Elisha gave us a perfect example of the "no turning back" philosophy Jesus portrayed in these verses in Luke. He didn't go back to simply say good-bye to his parents. Elisha went back to say good-bye to his entire way of life. He burned his yoke of oxen and his plow. Not only did he tell his parents good-bye, but he demonstrated to them all, including all the folks he fed, that this segment of his life was over. His actions spoke loud and clear that he was now a disciple of Elijah. This wasn't just a fling or a new job he would try out for a couple of weeks to see if he liked it. Elisha knew he would never be back to plow the fields again.

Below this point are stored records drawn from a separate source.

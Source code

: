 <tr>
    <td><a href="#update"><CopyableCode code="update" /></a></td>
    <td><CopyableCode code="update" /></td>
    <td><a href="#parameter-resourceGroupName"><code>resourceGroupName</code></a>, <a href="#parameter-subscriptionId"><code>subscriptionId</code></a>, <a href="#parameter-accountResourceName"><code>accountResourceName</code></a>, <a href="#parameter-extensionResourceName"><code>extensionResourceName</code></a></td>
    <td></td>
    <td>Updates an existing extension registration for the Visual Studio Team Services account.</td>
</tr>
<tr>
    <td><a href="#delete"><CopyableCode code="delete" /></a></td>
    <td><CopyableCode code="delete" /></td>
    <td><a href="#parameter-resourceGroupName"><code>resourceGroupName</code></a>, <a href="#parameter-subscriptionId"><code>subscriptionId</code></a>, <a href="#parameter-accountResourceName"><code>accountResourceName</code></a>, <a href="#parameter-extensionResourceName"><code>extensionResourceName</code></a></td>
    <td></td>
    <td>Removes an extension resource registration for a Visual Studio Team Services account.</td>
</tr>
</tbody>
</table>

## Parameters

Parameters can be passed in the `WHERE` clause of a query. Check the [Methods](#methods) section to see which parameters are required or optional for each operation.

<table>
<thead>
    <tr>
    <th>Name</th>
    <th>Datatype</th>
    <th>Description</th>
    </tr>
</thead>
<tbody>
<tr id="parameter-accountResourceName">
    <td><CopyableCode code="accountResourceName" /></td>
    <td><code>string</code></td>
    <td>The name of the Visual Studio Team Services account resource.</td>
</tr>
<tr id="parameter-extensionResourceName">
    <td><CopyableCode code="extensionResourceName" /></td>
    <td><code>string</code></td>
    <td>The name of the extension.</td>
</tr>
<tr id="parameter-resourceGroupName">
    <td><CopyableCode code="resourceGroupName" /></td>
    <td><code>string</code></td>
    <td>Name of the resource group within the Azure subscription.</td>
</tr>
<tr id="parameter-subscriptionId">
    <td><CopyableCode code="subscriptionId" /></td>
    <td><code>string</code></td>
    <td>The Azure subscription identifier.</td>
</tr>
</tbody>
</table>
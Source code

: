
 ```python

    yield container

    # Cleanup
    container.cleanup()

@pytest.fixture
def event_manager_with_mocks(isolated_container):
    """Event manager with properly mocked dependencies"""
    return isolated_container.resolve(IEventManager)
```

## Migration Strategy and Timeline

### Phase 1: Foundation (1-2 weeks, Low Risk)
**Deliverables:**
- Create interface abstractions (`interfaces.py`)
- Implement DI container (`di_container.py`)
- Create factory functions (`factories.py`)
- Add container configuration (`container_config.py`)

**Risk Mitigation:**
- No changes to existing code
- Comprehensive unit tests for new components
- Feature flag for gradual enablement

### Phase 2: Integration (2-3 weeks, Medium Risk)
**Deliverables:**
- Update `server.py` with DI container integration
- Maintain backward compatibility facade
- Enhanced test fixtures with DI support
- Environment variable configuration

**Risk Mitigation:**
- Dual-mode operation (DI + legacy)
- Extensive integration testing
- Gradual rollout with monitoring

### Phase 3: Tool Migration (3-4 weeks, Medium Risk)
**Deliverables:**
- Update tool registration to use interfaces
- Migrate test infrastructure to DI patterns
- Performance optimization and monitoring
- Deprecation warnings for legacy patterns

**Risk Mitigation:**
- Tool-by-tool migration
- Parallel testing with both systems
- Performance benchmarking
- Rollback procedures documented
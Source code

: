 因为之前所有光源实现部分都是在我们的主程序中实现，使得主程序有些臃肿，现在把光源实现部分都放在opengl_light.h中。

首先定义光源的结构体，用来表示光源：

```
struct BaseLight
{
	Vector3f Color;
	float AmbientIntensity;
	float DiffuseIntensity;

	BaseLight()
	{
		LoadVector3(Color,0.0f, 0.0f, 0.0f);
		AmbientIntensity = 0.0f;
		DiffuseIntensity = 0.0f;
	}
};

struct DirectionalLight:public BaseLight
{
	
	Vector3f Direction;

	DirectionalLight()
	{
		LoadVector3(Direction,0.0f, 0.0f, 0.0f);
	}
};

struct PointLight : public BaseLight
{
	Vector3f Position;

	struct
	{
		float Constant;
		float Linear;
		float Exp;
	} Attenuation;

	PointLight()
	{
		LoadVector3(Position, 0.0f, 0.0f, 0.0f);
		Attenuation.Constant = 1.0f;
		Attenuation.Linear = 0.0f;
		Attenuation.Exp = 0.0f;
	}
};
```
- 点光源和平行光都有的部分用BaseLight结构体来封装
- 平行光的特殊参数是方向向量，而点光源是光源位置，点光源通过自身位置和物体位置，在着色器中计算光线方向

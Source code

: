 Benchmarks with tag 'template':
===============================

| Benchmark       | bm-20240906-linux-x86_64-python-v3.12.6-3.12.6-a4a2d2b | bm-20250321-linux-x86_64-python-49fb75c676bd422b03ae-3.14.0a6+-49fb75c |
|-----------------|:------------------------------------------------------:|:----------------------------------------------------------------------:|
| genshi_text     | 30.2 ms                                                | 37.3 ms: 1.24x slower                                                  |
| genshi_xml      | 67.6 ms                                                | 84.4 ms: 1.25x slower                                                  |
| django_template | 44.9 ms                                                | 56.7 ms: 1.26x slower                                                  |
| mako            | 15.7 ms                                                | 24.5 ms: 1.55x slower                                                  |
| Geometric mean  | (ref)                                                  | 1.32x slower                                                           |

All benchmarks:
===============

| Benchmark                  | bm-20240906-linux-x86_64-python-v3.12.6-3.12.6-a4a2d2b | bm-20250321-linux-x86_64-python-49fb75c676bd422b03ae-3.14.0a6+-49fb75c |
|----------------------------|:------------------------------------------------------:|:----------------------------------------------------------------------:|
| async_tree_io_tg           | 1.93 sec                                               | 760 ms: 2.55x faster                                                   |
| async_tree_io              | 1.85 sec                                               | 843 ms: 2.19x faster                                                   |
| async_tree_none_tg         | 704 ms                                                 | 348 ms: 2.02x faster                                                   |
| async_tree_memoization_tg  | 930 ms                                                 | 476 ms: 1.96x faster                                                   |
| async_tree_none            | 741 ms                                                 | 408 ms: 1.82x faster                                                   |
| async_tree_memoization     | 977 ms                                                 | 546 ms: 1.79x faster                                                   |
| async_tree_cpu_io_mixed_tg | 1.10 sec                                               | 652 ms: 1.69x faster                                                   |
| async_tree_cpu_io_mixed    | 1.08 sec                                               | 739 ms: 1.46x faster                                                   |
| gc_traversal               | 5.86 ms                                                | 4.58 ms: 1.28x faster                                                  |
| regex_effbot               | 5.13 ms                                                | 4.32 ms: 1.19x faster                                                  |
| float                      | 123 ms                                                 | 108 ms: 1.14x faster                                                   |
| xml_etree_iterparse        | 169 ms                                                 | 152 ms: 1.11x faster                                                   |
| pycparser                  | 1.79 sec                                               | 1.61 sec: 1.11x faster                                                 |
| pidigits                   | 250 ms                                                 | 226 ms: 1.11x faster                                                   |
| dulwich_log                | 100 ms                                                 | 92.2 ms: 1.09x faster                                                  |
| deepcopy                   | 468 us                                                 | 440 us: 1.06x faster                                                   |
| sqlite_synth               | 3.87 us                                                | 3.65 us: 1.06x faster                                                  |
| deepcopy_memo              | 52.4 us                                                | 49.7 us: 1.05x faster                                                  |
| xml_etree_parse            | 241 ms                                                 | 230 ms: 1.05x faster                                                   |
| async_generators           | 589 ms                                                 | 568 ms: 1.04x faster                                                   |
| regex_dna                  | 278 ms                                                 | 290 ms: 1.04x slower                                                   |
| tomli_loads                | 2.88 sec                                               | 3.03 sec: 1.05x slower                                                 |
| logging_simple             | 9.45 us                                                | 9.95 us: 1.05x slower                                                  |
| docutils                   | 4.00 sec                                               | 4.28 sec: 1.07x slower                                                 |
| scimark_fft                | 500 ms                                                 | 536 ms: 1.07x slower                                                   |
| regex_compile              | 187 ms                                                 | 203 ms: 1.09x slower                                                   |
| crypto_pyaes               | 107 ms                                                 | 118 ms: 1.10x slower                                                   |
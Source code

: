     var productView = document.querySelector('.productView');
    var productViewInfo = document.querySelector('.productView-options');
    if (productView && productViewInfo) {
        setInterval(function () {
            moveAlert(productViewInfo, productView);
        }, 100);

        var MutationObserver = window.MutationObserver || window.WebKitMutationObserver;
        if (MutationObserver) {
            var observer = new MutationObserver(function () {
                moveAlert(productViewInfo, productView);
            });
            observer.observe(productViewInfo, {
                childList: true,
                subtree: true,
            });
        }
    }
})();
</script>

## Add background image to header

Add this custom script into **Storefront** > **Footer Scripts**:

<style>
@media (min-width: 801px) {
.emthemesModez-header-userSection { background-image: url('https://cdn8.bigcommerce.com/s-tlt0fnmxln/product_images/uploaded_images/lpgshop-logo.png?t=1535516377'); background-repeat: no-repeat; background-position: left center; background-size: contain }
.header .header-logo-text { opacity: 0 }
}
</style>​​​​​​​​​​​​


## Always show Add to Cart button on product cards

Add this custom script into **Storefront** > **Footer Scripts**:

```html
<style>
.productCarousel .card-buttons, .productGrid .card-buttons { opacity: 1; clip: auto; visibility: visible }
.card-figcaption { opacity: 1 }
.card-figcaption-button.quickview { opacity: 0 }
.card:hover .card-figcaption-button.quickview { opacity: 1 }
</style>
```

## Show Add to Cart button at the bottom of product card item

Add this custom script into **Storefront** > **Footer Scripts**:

These few verses made me examine my own life and gave me a challenge for others. Have I broken and burned my plow and burned my oxen on top of them? Are there things in my life that I need to turn my back on since I've set my course on being a follower of Jesus Christ? Am I willing to leave it all behind for the sake of the Gospel of Jesus Christ?
Elisha demonstrates to us the drastic steps we may need to take to be sure we aren't "looking back." His store brings new meaning to the phrase "burning bridges." Jesus knew it wouldn't be easy. He never promised it would be. He did tell us if we were willing to leave it all behind we would "not fail to receive a hundred times as much in this age and the age to come." (Mark 10:30) No, serving Christ, helping others find real life in the Gospel of Jesus won't be easy, but go ahead burn that plow, because Jesus promised it will be worth it.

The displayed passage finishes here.